At this time, we have mostly all data cover by backup or OVA, but nearly
all VMs are down and can't be restarted (i explain why at the end of the
mail). Some export in OVA failed (probably, but not only), because of of
free space on storage. So we have to rebuild a clean cluster without
destroying all the data we still have on our disks. (Import domains
function should do the trick, i hope)
I checked on the NFS storage, and it looks like there's files who might
be OVA in the images directory,
I don't know the ova export code, but I'm sure it does not save in the
images
directory. It probably creates temporary volume for preparing and
storing the
exported ova file.
Arik, how do you suggest to debug slow export to OVA?
That might not be a bug, some
of them make hundred of Gb, it can be
"normal". Anyway, files doesn't have the .ova extension (but the size
matchs the vms)
and OVF files in the the master/vms
OVF should be stored in OVF_STORE disks. Maybe you see files
created by an old version?
well, it was file with ovf extension on NFS, but i might
be wrong, it's
this type of path :
c3c17a66-52e8-42dc-9c09-3e667e4c7290/master/vms/0265bf6b-7bbb-44b1-87f6-7cb5552d12c2/0265bf6b-7bbb-44b1-87f6-7cb5552d12c2.ovf
but it maybe only on exports domains.
A little after my mail, and like you mention it under, i heard about the
"import domain" function in storage domains, which makes me hope my mail
was meaningless, i'll try it in a few hours with true vm inside.
Can someone tell me if, when i install a new engine,
there's a way to get this VMs back inside the new engine (like the
import tools by example)
What do yo mean by "get this VMs back"?
If you mean importing all vms and disks on storage to a new engine,
yest, it should work. This is the base for oVirt DR support.
Yes, thank you.
ps : it should be said in the documentation to NEVER use backup of an
engine when he is in a NFS storage domain on a node. It looks like it's
working, but all the data are unsynch with reality.

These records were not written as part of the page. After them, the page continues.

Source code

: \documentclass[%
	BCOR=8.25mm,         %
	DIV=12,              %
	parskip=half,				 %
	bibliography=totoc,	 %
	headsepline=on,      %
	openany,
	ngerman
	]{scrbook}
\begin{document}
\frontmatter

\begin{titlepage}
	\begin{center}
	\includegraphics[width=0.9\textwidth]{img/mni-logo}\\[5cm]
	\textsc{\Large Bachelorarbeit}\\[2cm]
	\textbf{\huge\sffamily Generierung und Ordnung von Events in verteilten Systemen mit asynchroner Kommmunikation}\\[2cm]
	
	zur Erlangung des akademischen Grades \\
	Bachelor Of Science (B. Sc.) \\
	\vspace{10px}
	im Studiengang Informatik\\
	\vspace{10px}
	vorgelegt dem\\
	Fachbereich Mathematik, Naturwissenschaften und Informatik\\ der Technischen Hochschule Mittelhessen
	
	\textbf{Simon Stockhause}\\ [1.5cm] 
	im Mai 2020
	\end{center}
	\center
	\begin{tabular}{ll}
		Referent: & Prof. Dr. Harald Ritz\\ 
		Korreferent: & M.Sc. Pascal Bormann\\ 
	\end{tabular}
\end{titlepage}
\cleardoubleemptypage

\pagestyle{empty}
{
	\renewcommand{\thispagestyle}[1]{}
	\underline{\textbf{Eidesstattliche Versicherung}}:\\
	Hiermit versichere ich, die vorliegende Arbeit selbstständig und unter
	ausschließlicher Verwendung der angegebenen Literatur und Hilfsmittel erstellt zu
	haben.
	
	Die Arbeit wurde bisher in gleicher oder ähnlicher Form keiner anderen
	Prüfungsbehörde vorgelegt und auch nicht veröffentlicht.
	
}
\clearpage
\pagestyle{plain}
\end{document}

Do you mean hosted engine stored on NFS storage domain served by
one of the nodes?
Yes
Can you give more details on this problem?
ovirt version 4.2.7
I'll try to make it short, but it's a weeks worth of stress and wrong
decisions.
We have build our cluster with a few nodes, but our whole storage are on
the nodes (the reason we choose NFS). And we put our engine on one of
this node in a NFS share. We had regular backup. I saw someday that the
status of this node was detoriated (on nodectl check), and it
recommanded us to make a lvs to check.
[ Small precision, if needed, the node has a three disks, merge in a
physical raid5. The installation of the node was a standard ovirt
partitionning except for one thing : we reduced the / part (without size
problem, it's more than 100Gb), to make a separate part in xfs to store
the vm data, this part have shares with the engine, data (vms) and iso
(export is on a NAS). ]
When I check with lvs, the data partition was used at 99.97% (!) when
the df says 55% (spoiler alert, df was right, but who cares).
There's a few days, it wasn't 99.97% but 99.99% (after a log collector,
love the irony) and the whole node crash, with engine on it, of course.
I restarted the cluster on another node, without too much trouble. Then
I looked how to repair the node where the engine was stored.
It seems there were no real solution to clean the lvs (if it was what we
should have done), so i decided to rebuild the whole node, and to
reinject the backup inside the node (it seems it's impossible to move
the engine once it's stored).
Well, i did that, and it has been hell since. It looks like the old
engine, but there's no control other vms, and a few things point on non
existing part (like the engine storage, the engine vm). Mostly i have a
tons of error "command Get Host Capabilities failed: General SSLEngine
problem" on the rebuilded node, but for what i see, the management of
the vm is whole gone on all nodes. Worse thing is that i didn't realise
only after some of the VMs crashed, without being able to restart them.
(I try to virsh, but it might take more time than makes things clean)
If i have rebuild a cluster without the backup, I think I might have
been able to rebuild the cluster quickly, but I might be wrong again.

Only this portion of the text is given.